-- Information supplied follows --

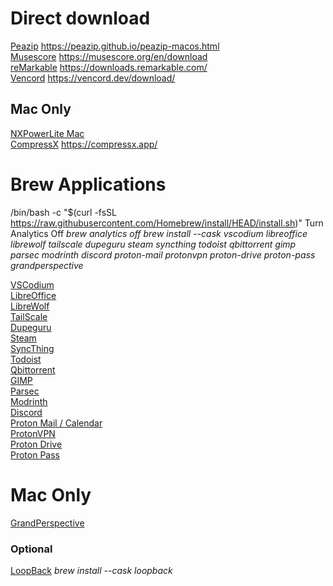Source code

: # Direct download
[Peazip](https://github.com/peazip/PeaZip/releases/download/9.8.0/peazip-9.8.0.DARWIN.x86_64.zip) https://peazip.github.io/peazip-macos.html \
[Musescore](https://muse-cdn.com/Muse_Hub.dmg) https://musescore.org/en/download \
[reMarkable](https://downloads.remarkable.com/latest/macos) https://downloads.remarkable.com/ \
[Vencord](https://github.com/Vencord/Installer/releases/latest/download/VencordInstaller.MacOs.zip) https://vencord.dev/download/

## Mac Only
[NXPowerLite Mac](https://redirect.neuxpower.com/latest/desktop-mac/setup) \
[CompressX](https://compressx.app/latest) https://compressx.app/

# Brew Applications
/bin/bash -c "$(curl -fsSL https://raw.githubusercontent.com/Homebrew/install/HEAD/install.sh)"
Turn Analytics Off
*brew analytics off*
*brew install --cask vscodium libreoffice librewolf tailscale dupeguru steam syncthing todoist qbittorrent gimp parsec modrinth discord proton-mail protonvpn proton-drive proton-pass grandperspective*

[VSCodium](https://github.com/VSCodium/vscodium?tab=readme-ov-file#download-install) \
[LibreOffice](https://www.libreoffice.org/download/download-libreoffice/) \
[LibreWolf](https://librewolf.net/installation/macos/) \
[TailScale](https://tailscale.com/download/mac) \
[Dupeguru](https://dupeguru.voltaicideas.net/) \
[Steam](https://store.steampowered.com/about/) \
[SyncThing](https://syncthing.net/downloads/) \
[Todoist](https://todoist.com/downloads/mac) \
[Qbittorrent](https://www.qbittorrent.org/) \
[GIMP](https://www.gimp.org/downloads/) \
[Parsec](https://parsec.app/downloads) \
[Modrinth](https://modrinth.com/app) \
[Discord](https://discord.com/) \
[Proton Mail / Calendar](https://proton.me/mail/download) \
[ProtonVPN](https://protonvpn.com/download-macos) \
[Proton Drive](https://proton.me/drive/download) \
[Proton Pass](https://proton.me/pass/download) 


# Mac Only
[GrandPerspective](https://grandperspectiv.sourceforge.net/)

### Optional
[LoopBack](https://rogueamoeba.com/loopback/)
*brew install --cask loopback*
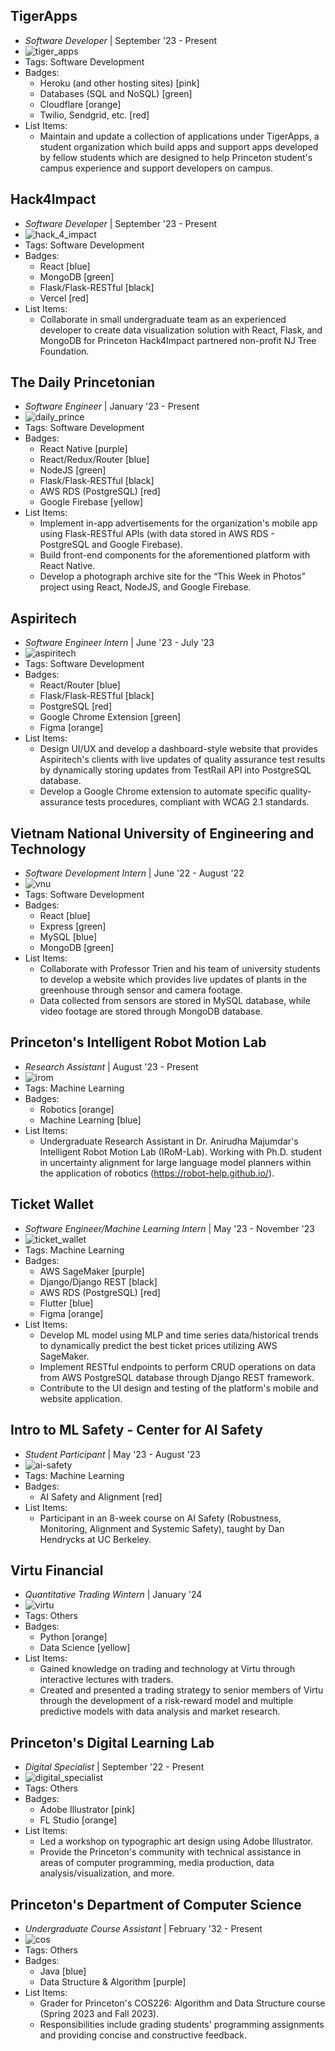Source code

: ## TigerApps 
- *Software Developer* | September '23 - Present
- ![tiger_apps](/assets/logo/tiger_apps.png)
- Tags: Software Development
- Badges:
  - Heroku (and other hosting sites) [pink]
  - Databases (SQL and NoSQL) [green]
  - Cloudflare [orange]
  - Twilio, Sendgrid, etc. [red]
- List Items:
  -  Maintain and update a collection of applications under TigerApps, a student organization which build apps and support apps developed by fellow students which are designed to help Princeton student's campus experience and support developers on campus.

## Hack4Impact 
- *Software Developer* | September '23 - Present
- ![hack_4_impact](/assets/logo/hack_4_impact.jpeg)
- Tags: Software Development
- Badges:
  - React [blue]
  - MongoDB [green]
  - Flask/Flask-RESTful [black]
  - Vercel [red]
- List Items:
  -  Collaborate in small undergraduate team as an experienced developer to create data visualization solution with React, Flask, and MongoDB for Princeton Hack4Impact partnered non-profit NJ Tree Foundation.

## The Daily Princetonian 
- *Software Engineer* | January '23 - Present
- ![daily_prince](/assets/logo/prince.png)
- Tags: Software Development
- Badges:
  - React Native [purple]
  - React/Redux/Router [blue]
  - NodeJS [green]
  - Flask/Flask-RESTful [black]
  - AWS RDS (PostgreSQL) [red]
  - Google Firebase [yellow]
- List Items:
  - Implement in-app advertisements for the organization's mobile app using Flask-RESTful APIs (with data stored in AWS RDS - PostgreSQL and Google Firebase). 
  - Build front-end components for the aforementioned platform with React Native. 
  - Develop a photograph archive site for the “This Week in Photos” project using React, NodeJS, and Google Firebase.

## Aspiritech
- *Software Engineer Intern* | June '23 - July '23 
- ![aspiritech](/assets/logo/aspiritech.svg)
- Tags: Software Development
- Badges:
  - React/Router [blue]
  - Flask/Flask-RESTful [black]
  - PostgreSQL [red]
  - Google Chrome Extension [green]
  - Figma [orange]
- List Items:
  - Design UI/UX and develop a dashboard-style website that provides Aspiritech's clients with live updates of quality assurance test results by dynamically storing updates from TestRail API into PostgreSQL database.
  - Develop a Google Chrome extension to automate specific quality-assurance tests procedures, compliant with WCAG 2.1 standards.

## Vietnam National University of Engineering and Technology
- *Software Development Intern* | June '22 - August '22
- ![vnu](/assets/logo/vnu.jpeg)
- Tags: Software Development
- Badges:
  - React [blue]
  - Express [green]
  - MySQL [blue]
  - MongoDB [green]
- List Items:
  - Collaborate with Professor Trien and his team of university students to develop a website which provides live updates of plants in the greenhouse through sensor and camera footage. 
  - Data collected from sensors are stored in MySQL database, while video footage are stored through MongoDB database.

## Princeton's Intelligent Robot Motion Lab
- *Research Assistant* | August '23 - Present
- ![irom](/assets/logo/irom.png)
- Tags: Machine Learning
- Badges:
  - Robotics [orange]
  - Machine Learning [blue]
- List Items:
  - Undergraduate Research Assistant in Dr. Anirudha Majumdar's Intelligent Robot Motion Lab (IRoM-Lab). Working with Ph.D. student in uncertainty alignment for large language model planners within the application of robotics (https://robot-help.github.io/).

## Ticket Wallet
- *Software Engineer/Machine Learning Intern* | May '23 - November '23 
- ![ticket_wallet](/assets/logo/tw.png)
- Tags: Machine Learning
- Badges:
  - AWS SageMaker [purple]
  - Django/Django REST [black]
  - AWS RDS (PostgreSQL) [red]
  - Flutter [blue]
  - Figma [orange]
- List Items:
  - Develop ML model using MLP and time series data/historical trends to dynamically predict the best ticket prices utilizing AWS SageMaker.
  - Implement RESTful endpoints to perform CRUD operations on data from AWS PostgreSQL database through Django REST framework. 
  - Contribute to the UI design and testing of the platform's mobile and website application.

## Intro to ML Safety - Center for AI Safety
- *Student Participant* | May '23 - August '23 
- ![ai-safety](/assets/logo/ai.svg)
- Tags: Machine Learning
- Badges:
  - AI Safety and Alignment [red]
- List Items:
  - Participant in an 8-week course on AI Safety (Robustness, Monitoring, Alignment and Systemic Safety), taught by Dan Hendrycks at UC Berkeley. 

## Virtu Financial
- *Quantitative Trading Wintern* | January '24 
- ![virtu](/assets/logo/virtu.png)
- Tags: Others
- Badges:
  - Python [orange]
  - Data Science [yellow]
- List Items:
  - Gained knowledge on trading and technology at Virtu through interactive lectures with traders. 
  - Created and presented a trading strategy to senior members of Virtu through the development of a risk-reward model and multiple predictive models with data analysis and market research.

## Princeton's Digital Learning Lab
- *Digital Specialist* | September '22 - Present
- ![digital_specialist](/assets/logo/dll.png)
- Tags: Others
- Badges:
  - Adobe Illustrator [pink]
  - FL Studio [orange]
- List Items:
  - Led a workshop on typographic art design using Adobe Illustrator. 
  - Provide the Princeton's community with technical assistance in areas of computer programming, media production, data analysis/visualization, and more.

## Princeton's Department of Computer Science
- *Undergraduate Course Assistant* | February '32 - Present
- ![cos](/assets/logo/cos.png)
- Tags: Others
- Badges:
  - Java [blue]
  - Data Structure & Algorithm [purple]
- List Items:
  - Grader for Princeton's COS226: Algorithm and Data Structure course (Spring 2023 and Fall 2023).
  - Responsibilities include grading students' programming assignments and providing concise and constructive feedback.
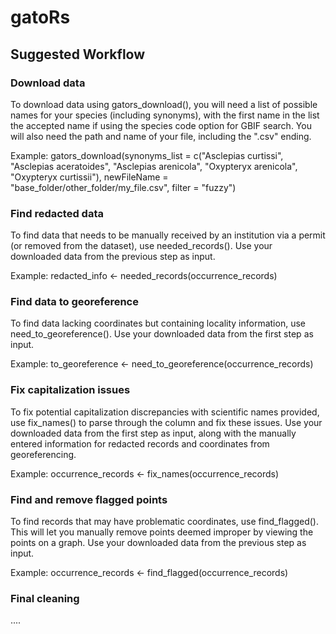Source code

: # gatoRs
## Suggested Workflow
### Download data
To download data using gators_download(), you will need a list of possible names for your species (including synonyms), with the first name in the list the accepted name if using the species code option for GBIF search. You will also need the path and name of your file, including the ".csv" ending.

Example: gators_download(synonyms_list = c("Asclepias curtissi", "Asclepias aceratoides", "Asclepias arenicola", "Oxypteryx arenicola", "Oxypteryx curtissii"), newFileName = "base_folder/other_folder/my_file.csv", filter = "fuzzy")
### Find redacted data
To find data that needs to be manually received by an institution via a permit (or removed from the dataset), use needed_records(). Use your downloaded data from the previous step as input.

Example: redacted_info <- needed_records(occurrence_records)
### Find data to georeference
To find data lacking coordinates but containing locality information, use need_to_georeference(). Use your downloaded data from the first step as input.

Example: to_georeference <- need_to_georeference(occurrence_records)
### Fix capitalization issues
To fix potential capitalization discrepancies with scientific names provided, use fix_names() to parse through the column and fix these issues. Use your downloaded data from the first step as input, along with the manually entered information for redacted records and coordinates from georeferencing.

Example: occurrence_records <- fix_names(occurrence_records)
### Find and remove flagged points
To find records that may have problematic coordinates, use find_flagged(). This will let you manually remove points deemed improper by viewing the points on a graph. Use your downloaded data from the previous step as input.

Example: occurrence_records <- find_flagged(occurrence_records)
### Final cleaning
....
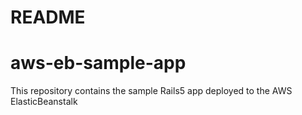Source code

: # README
# aws-eb-sample-app
This repository contains the sample Rails5 app deployed to the AWS ElasticBeanstalk

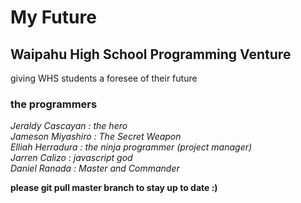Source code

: # My Future
## Waipahu High School Programming Venture <br>
giving WHS students a foresee of their future

### the programmers <br>
*Jeraldy Cascayan :  the hero* <br>
*Jameson Miyashiro :  The Secret Weapon* <br>
*Elliah Herradura : the ninja programmer (project manager)* <br>
*Jarren Calizo : javascript god* <br>
*Daniel Ranada : Master and Commander*  <br>


**please git pull master branch to stay up to date :)**
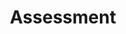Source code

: ---
title: Assessment
redirect_to: https://ucfopen.github.io/Obojobo-Docs/releases/v3.3.2/developers/obo_nodes/assessment
---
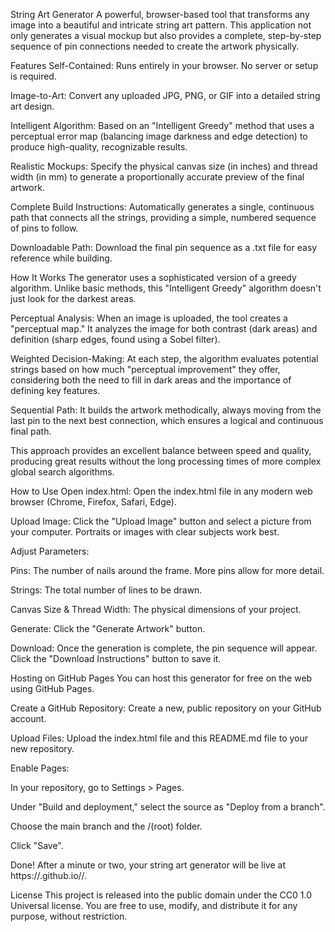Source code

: String Art Generator
A powerful, browser-based tool that transforms any image into a beautiful and intricate string art pattern. This application not only generates a visual mockup but also provides a complete, step-by-step sequence of pin connections needed to create the artwork physically.

Features
Self-Contained: Runs entirely in your browser. No server or setup is required.

Image-to-Art: Convert any uploaded JPG, PNG, or GIF into a detailed string art design.

Intelligent Algorithm: Based on an "Intelligent Greedy" method that uses a perceptual error map (balancing image darkness and edge detection) to produce high-quality, recognizable results.

Realistic Mockups: Specify the physical canvas size (in inches) and thread width (in mm) to generate a proportionally accurate preview of the final artwork.

Complete Build Instructions: Automatically generates a single, continuous path that connects all the strings, providing a simple, numbered sequence of pins to follow.

Downloadable Path: Download the final pin sequence as a .txt file for easy reference while building.

How It Works
The generator uses a sophisticated version of a greedy algorithm. Unlike basic methods, this "Intelligent Greedy" algorithm doesn't just look for the darkest areas.

Perceptual Analysis: When an image is uploaded, the tool creates a "perceptual map." It analyzes the image for both contrast (dark areas) and definition (sharp edges, found using a Sobel filter).

Weighted Decision-Making: At each step, the algorithm evaluates potential strings based on how much "perceptual improvement" they offer, considering both the need to fill in dark areas and the importance of defining key features.

Sequential Path: It builds the artwork methodically, always moving from the last pin to the next best connection, which ensures a logical and continuous final path.

This approach provides an excellent balance between speed and quality, producing great results without the long processing times of more complex global search algorithms.

How to Use
Open index.html: Open the index.html file in any modern web browser (Chrome, Firefox, Safari, Edge).

Upload Image: Click the "Upload Image" button and select a picture from your computer. Portraits or images with clear subjects work best.

Adjust Parameters:

Pins: The number of nails around the frame. More pins allow for more detail.

Strings: The total number of lines to be drawn.

Canvas Size & Thread Width: The physical dimensions of your project.

Generate: Click the "Generate Artwork" button.

Download: Once the generation is complete, the pin sequence will appear. Click the "Download Instructions" button to save it.

Hosting on GitHub Pages
You can host this generator for free on the web using GitHub Pages.

Create a GitHub Repository: Create a new, public repository on your GitHub account.

Upload Files: Upload the index.html file and this README.md file to your new repository.

Enable Pages:

In your repository, go to Settings > Pages.

Under "Build and deployment," select the source as "Deploy from a branch".

Choose the main branch and the /(root) folder.

Click "Save".

Done! After a minute or two, your string art generator will be live at https://<your-username>.github.io/<your-repository-name>/.

License
This project is released into the public domain under the CC0 1.0 Universal license. You are free to use, modify, and distribute it for any purpose, without restriction.
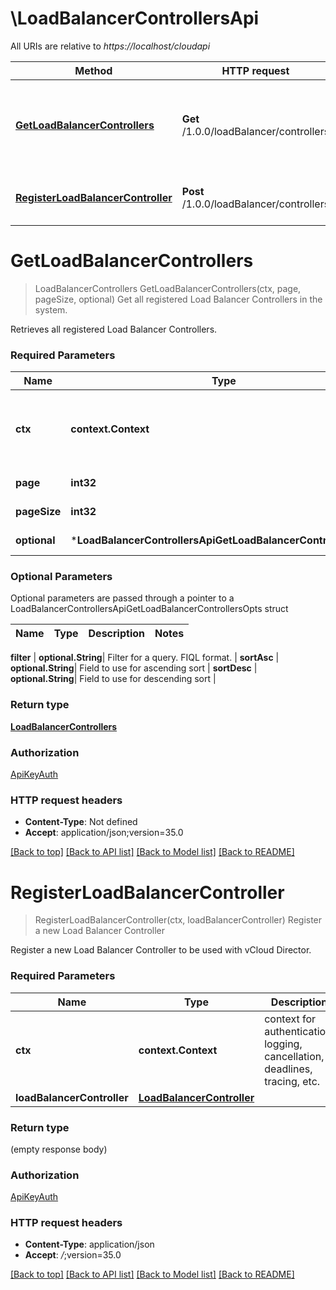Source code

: # \LoadBalancerControllersApi

All URIs are relative to *https://localhost/cloudapi*

Method | HTTP request | Description
------------- | ------------- | -------------
[**GetLoadBalancerControllers**](LoadBalancerControllersApi.md#GetLoadBalancerControllers) | **Get** /1.0.0/loadBalancer/controllers | Get all registered Load Balancer Controllers in the system.
[**RegisterLoadBalancerController**](LoadBalancerControllersApi.md#RegisterLoadBalancerController) | **Post** /1.0.0/loadBalancer/controllers | Register a new Load Balancer Controller


# **GetLoadBalancerControllers**
> LoadBalancerControllers GetLoadBalancerControllers(ctx, page, pageSize, optional)
Get all registered Load Balancer Controllers in the system.

Retrieves all registered Load Balancer Controllers. 

### Required Parameters

Name | Type | Description  | Notes
------------- | ------------- | ------------- | -------------
 **ctx** | **context.Context** | context for authentication, logging, cancellation, deadlines, tracing, etc.
  **page** | **int32**| Page to fetch, zero offset. | [default to 1]
  **pageSize** | **int32**| Results per page to fetch. | [default to 25]
 **optional** | ***LoadBalancerControllersApiGetLoadBalancerControllersOpts** | optional parameters | nil if no parameters

### Optional Parameters
Optional parameters are passed through a pointer to a LoadBalancerControllersApiGetLoadBalancerControllersOpts struct

Name | Type | Description  | Notes
------------- | ------------- | ------------- | -------------


 **filter** | **optional.String**| Filter for a query.  FIQL format. | 
 **sortAsc** | **optional.String**| Field to use for ascending sort | 
 **sortDesc** | **optional.String**| Field to use for descending sort | 

### Return type

[**LoadBalancerControllers**](LoadBalancerControllers.md)

### Authorization

[ApiKeyAuth](../README.md#ApiKeyAuth)

### HTTP request headers

 - **Content-Type**: Not defined
 - **Accept**: application/json;version=35.0

[[Back to top]](#) [[Back to API list]](../README.md#documentation-for-api-endpoints) [[Back to Model list]](../README.md#documentation-for-models) [[Back to README]](../README.md)

# **RegisterLoadBalancerController**
> RegisterLoadBalancerController(ctx, loadBalancerController)
Register a new Load Balancer Controller

Register a new Load Balancer Controller to be used with vCloud Director. 

### Required Parameters

Name | Type | Description  | Notes
------------- | ------------- | ------------- | -------------
 **ctx** | **context.Context** | context for authentication, logging, cancellation, deadlines, tracing, etc.
  **loadBalancerController** | [**LoadBalancerController**](LoadBalancerController.md)|  | 

### Return type

 (empty response body)

### Authorization

[ApiKeyAuth](../README.md#ApiKeyAuth)

### HTTP request headers

 - **Content-Type**: application/json
 - **Accept**: *_/_*;version=35.0

[[Back to top]](#) [[Back to API list]](../README.md#documentation-for-api-endpoints) [[Back to Model list]](../README.md#documentation-for-models) [[Back to README]](../README.md)

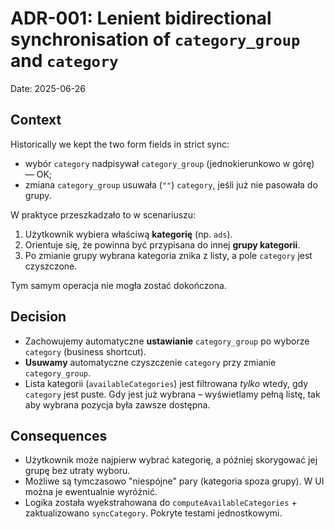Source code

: # ADR-001: Lenient bidirectional synchronisation of `category_group` and `category`

Date: 2025-06-26

## Context

Historically we kept the two form fields in strict sync:

* wybór `category` nadpisywał `category_group` (jednokierunkowo w górę) — OK;
* zmiana `category_group` usuwała (`""`) `category`, jeśli już nie pasowała do grupy.

W praktyce przeszkadzało to w scenariuszu:
1. Użytkownik wybiera właściwą **kategorię** (np. `ads`).
2. Orientuje się, że powinna być przypisana do innej **grupy kategorii**.
3. Po zmianie grupy wybrana kategoria znika z listy, a pole `category` jest czyszczone.

Tym samym operacja nie mogła zostać dokończona.

## Decision

* Zachowujemy automatyczne **ustawianie** `category_group` po wyborze `category` (business shortcut).
* **Usuwamy** automatyczne czyszczenie `category` przy zmianie `category_group`.
* Lista kategorii (`availableCategories`) jest filtrowana *tylko* wtedy, gdy `category` jest puste. Gdy jest już wybrana – wyświetlamy pełną listę, tak aby wybrana pozycja była zawsze dostępna.

## Consequences

+ Użytkownik może najpierw wybrać kategorię, a później skorygować jej grupę bez utraty wyboru.
+ Możliwe są tymczasowo "niespójne" pary (kategoria spoza grupy). W UI można je ewentualnie wyróżnić.
+ Logika została wyekstrahowana do `computeAvailableCategories` + zaktualizowano `syncCategory`. Pokryte testami jednostkowymi. 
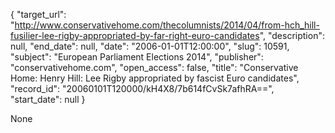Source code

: {
  "target_url": "http://www.conservativehome.com/thecolumnists/2014/04/from-hch_hill-fusilier-lee-rigby-appropriated-by-far-right-euro-candidates", 
  "description": null, 
  "end_date": null, 
  "date": "2006-01-01T12:00:00", 
  "slug": 10591, 
  "subject": "European Parliament Elections 2014", 
  "publisher": "conservativehome.com", 
  "open_access": false, 
  "title": "Conservative Home: Henry Hill: Lee Rigby appropriated by fascist Euro candidates", 
  "record_id": "20060101T120000/kH4X8/7b614fCvSk7afhRA==", 
  "start_date": null
}

None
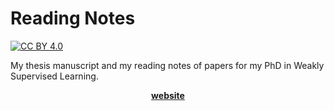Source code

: # Reading Notes
[![CC BY 4.0](https://img.shields.io/badge/License-CC%20BY%204.0-lightgrey.svg
)](https://github.com/pierrenodet/thesis/blob/master/LICENSE)

My thesis manuscript and my reading notes of papers for my PhD in Weakly Supervised Learning.

<p align="center"><a href="https://pierrenodet.github.io/thesis"><B>website</B></a></p>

-- Information supplied concluded --

# Problem requirements:
Print exactly the lines above, between the one holding "- Python [orange]" and the one holding "- Led a workshop", inclusive, and nothing besides.

# Output below:
  - Python [orange]
  - Data Science [yellow]
- List Items:
  - Gained knowledge on trading and technology at Virtu through interactive lectures with traders. 
  - Created and presented a trading strategy to senior members of Virtu through the development of a risk-reward model and multiple predictive models with data analysis and market research.

## Princeton's Digital Learning Lab
- *Digital Specialist* | September '22 - Present
- ![digital_specialist](/assets/logo/dll.png)
- Tags: Others
- Badges:
  - Adobe Illustrator [pink]
  - FL Studio [orange]
- List Items:
  - Led a workshop on typographic art design using Adobe Illustrator. 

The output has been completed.